Source	Sum of Squares	df	Mean Square	F Value	p-value
Model	45.29	14	3.24	229.64	<0.0001
X1: Temperature	8.79	1	8.79	623.9	<0.0001
X2: Ethanol concentration	0.035	1	0.035	2.5	0.1362
X3: Time	0.0048	1	0.0048	0.34	0.5687
X4: Liquid-to-solid ratio	10.53	1	10.53	747.33	<0.0001
X 1 X 2	0.027	1	0.027	1.93	0.1862
X 1 X 3	0.068	1	0.068	4.8	0.0459
X 1 X 4	0.1	1	0.1	7.27	0.0174
X 2 X 3	0.023	1	0.023	1.6	0.2269
X 2 X 4	0.017	1	0.017	1.2	0.2919
X 3 X 4	0	1	0	0	1
X 1 2	21.3	1	21.3	1512.04	<0.0001
X 2 2	0.089	1	0.089	6.32	0.0248
X 3 2	0.61	1	0.61	43.09	<0.0001
X 4 2	7.37	1	7.37	523.14	<0.0001
Residual	0.2	14	0.014
Lack of Fit	0.17	10	0.017	2.67	0.1785
Pure Error	0.026	4	0.00643
Cor Total	45.49	28
Adeq Precision	56.589
R2 = 0.9957; Adj R2 = 0.9913; Pred R2 = 0.9774

ANOVA can fully reflect the significance and reliability of the response surface quadratic regression model [23,24]; as indicated in Table 2, the model was highly significant (F = 229.64, p < 0.0001).

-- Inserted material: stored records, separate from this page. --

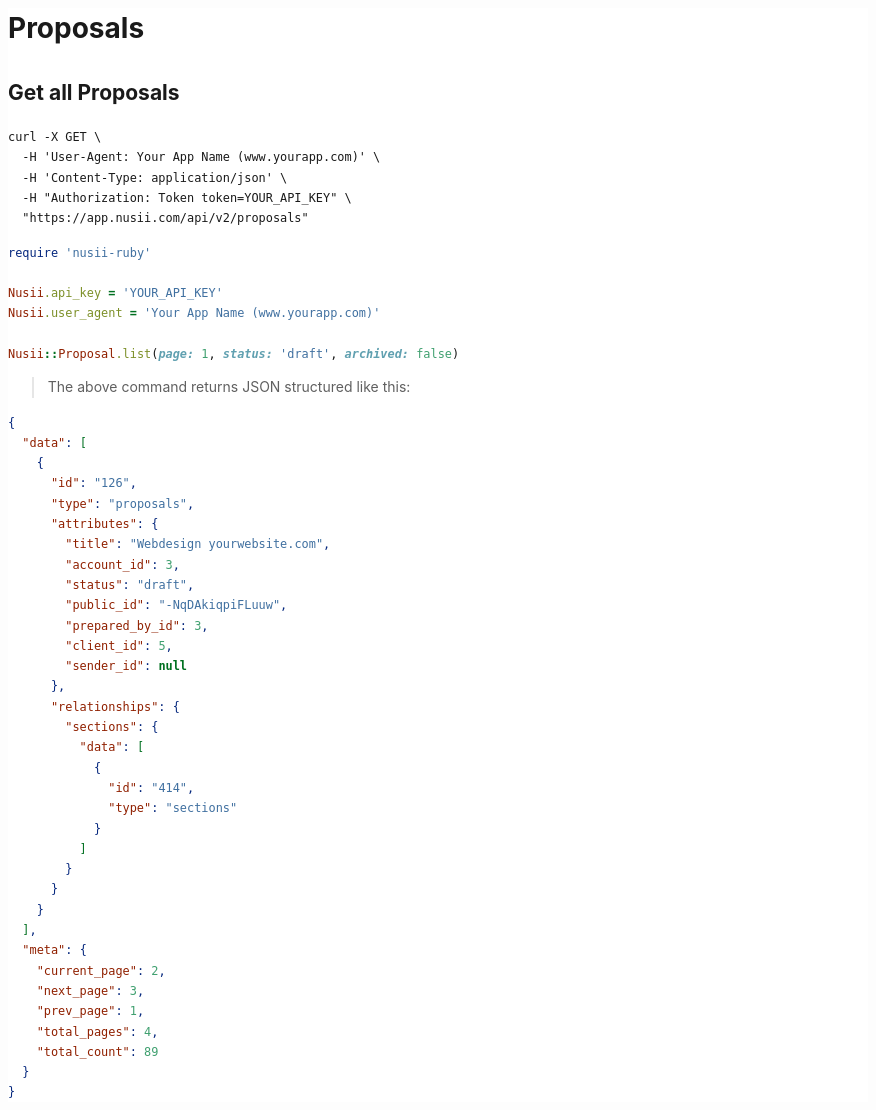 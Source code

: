 # Proposals

## Get all Proposals

```shell
curl -X GET \
  -H 'User-Agent: Your App Name (www.yourapp.com)' \
  -H 'Content-Type: application/json' \
  -H "Authorization: Token token=YOUR_API_KEY" \
  "https://app.nusii.com/api/v2/proposals"
```

```ruby
require 'nusii-ruby'

Nusii.api_key = 'YOUR_API_KEY'
Nusii.user_agent = 'Your App Name (www.yourapp.com)'

Nusii::Proposal.list(page: 1, status: 'draft', archived: false)
```

> The above command returns JSON structured like this:

```json
{
  "data": [
    {
      "id": "126",
      "type": "proposals",
      "attributes": {
        "title": "Webdesign yourwebsite.com",
        "account_id": 3,
        "status": "draft",
        "public_id": "-NqDAkiqpiFLuuw",
        "prepared_by_id": 3,
        "client_id": 5,
        "sender_id": null
      },
      "relationships": {
        "sections": {
          "data": [
            {
              "id": "414",
              "type": "sections"
            }
          ]
        }
      }
    }
  ],
  "meta": {
    "current_page": 2,
    "next_page": 3,
    "prev_page": 1,
    "total_pages": 4,
    "total_count": 89
  }
}
```
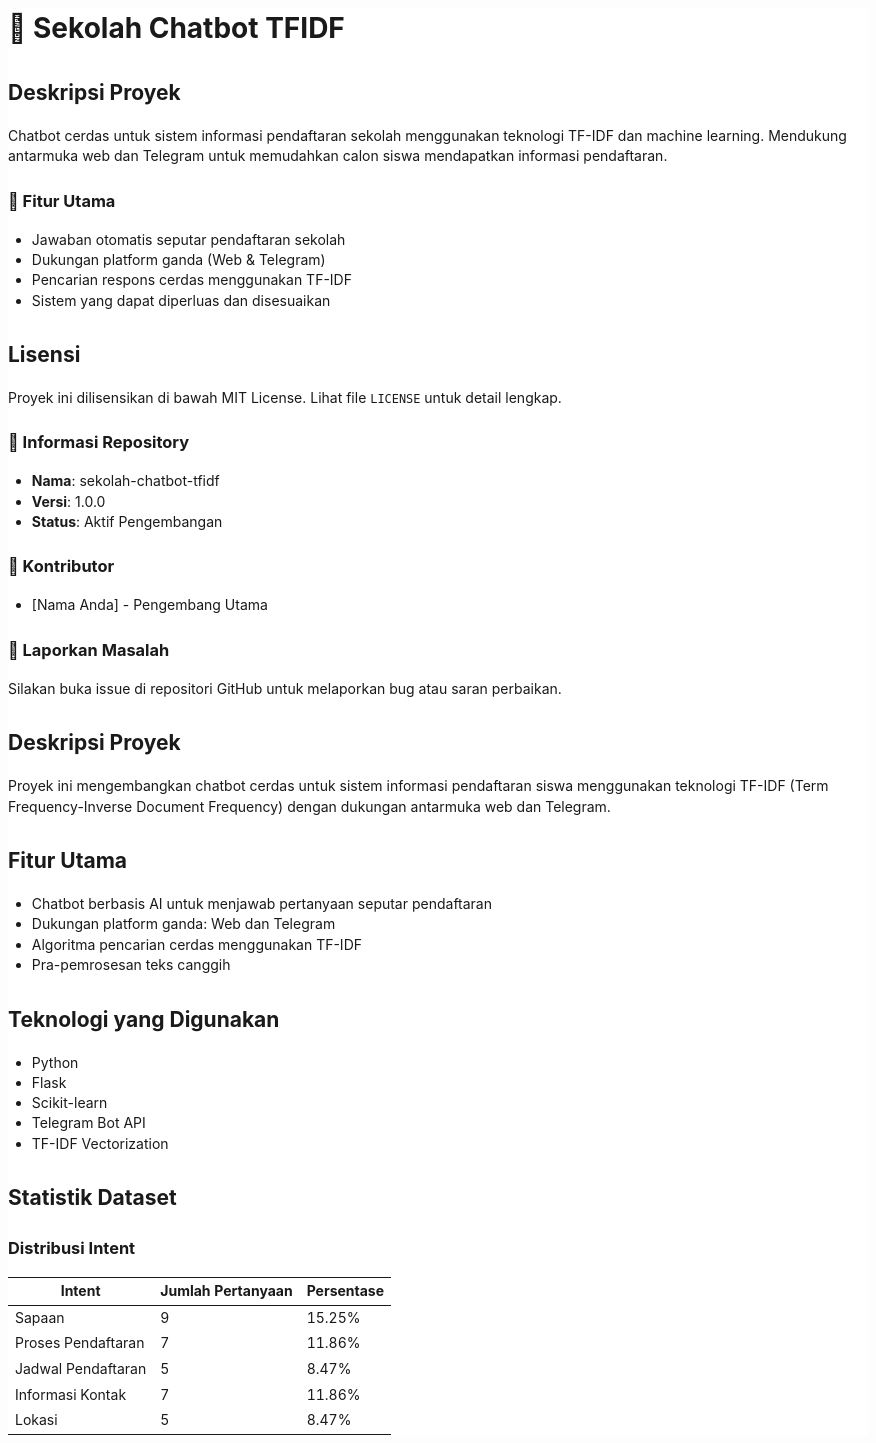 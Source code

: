 # 🤖 Sekolah Chatbot TFIDF

## Deskripsi Proyek
Chatbot cerdas untuk sistem informasi pendaftaran sekolah menggunakan teknologi TF-IDF dan machine learning. Mendukung antarmuka web dan Telegram untuk memudahkan calon siswa mendapatkan informasi pendaftaran.

### 🌟 Fitur Utama
- Jawaban otomatis seputar pendaftaran sekolah
- Dukungan platform ganda (Web & Telegram)
- Pencarian respons cerdas menggunakan TF-IDF
- Sistem yang dapat diperluas dan disesuaikan

## Lisensi
Proyek ini dilisensikan di bawah MIT License. Lihat file `LICENSE` untuk detail lengkap.

### 🔗 Informasi Repository
- **Nama**: sekolah-chatbot-tfidf
- **Versi**: 1.0.0
- **Status**: Aktif Pengembangan

### 👥 Kontributor
- [Nama Anda] - Pengembang Utama

### 🐛 Laporkan Masalah
Silakan buka issue di repositori GitHub untuk melaporkan bug atau saran perbaikan.

## Deskripsi Proyek
Proyek ini mengembangkan chatbot cerdas untuk sistem informasi pendaftaran siswa menggunakan teknologi TF-IDF (Term Frequency-Inverse Document Frequency) dengan dukungan antarmuka web dan Telegram.

## Fitur Utama
- Chatbot berbasis AI untuk menjawab pertanyaan seputar pendaftaran
- Dukungan platform ganda: Web dan Telegram
- Algoritma pencarian cerdas menggunakan TF-IDF
- Pra-pemrosesan teks canggih

## Teknologi yang Digunakan
- Python
- Flask
- Scikit-learn
- Telegram Bot API
- TF-IDF Vectorization

## Statistik Dataset
### Distribusi Intent
| Intent | Jumlah Pertanyaan | Persentase |
|--------|-------------------|------------|
| Sapaan | 9 | 15.25% |
| Proses Pendaftaran | 7 | 11.86% |
| Jadwal Pendaftaran | 5 | 8.47% |
| Informasi Kontak | 7 | 11.86% |
| Lokasi | 5 | 8.47% |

The p-value for the lack of fit was not significant (F = 2.67, p = 0.1785), which indicates the adequate predictive relevance of the model to explain the associations of independent variables with dependent variables. The linear coefficients (X₁, X₄), quadratic coefficients (X₁², X₂², X₃², and X₄²), and interaction coefficients (X₁ X₃, X₁ X₄) were significant (p < 0.05). The R² value of 0.9957 indicates a reasonable fit of the model to the experimental data. An R² value (multiple correlation coefficient) closer to one denotes better correlation between the observed and predicted values. In this study, the values of R² (0.9957), Pred R² (0.9774), and Adj R² (0.9913) indicate a good correlation between the experimental and predicted values, which shows that the model was significant. In addition, “Adeq Precision” (a measure of the signal-to-noise ratio) of 56.589 indicates an adequate signal. It can be concluded that the model was statistically credible and reliable.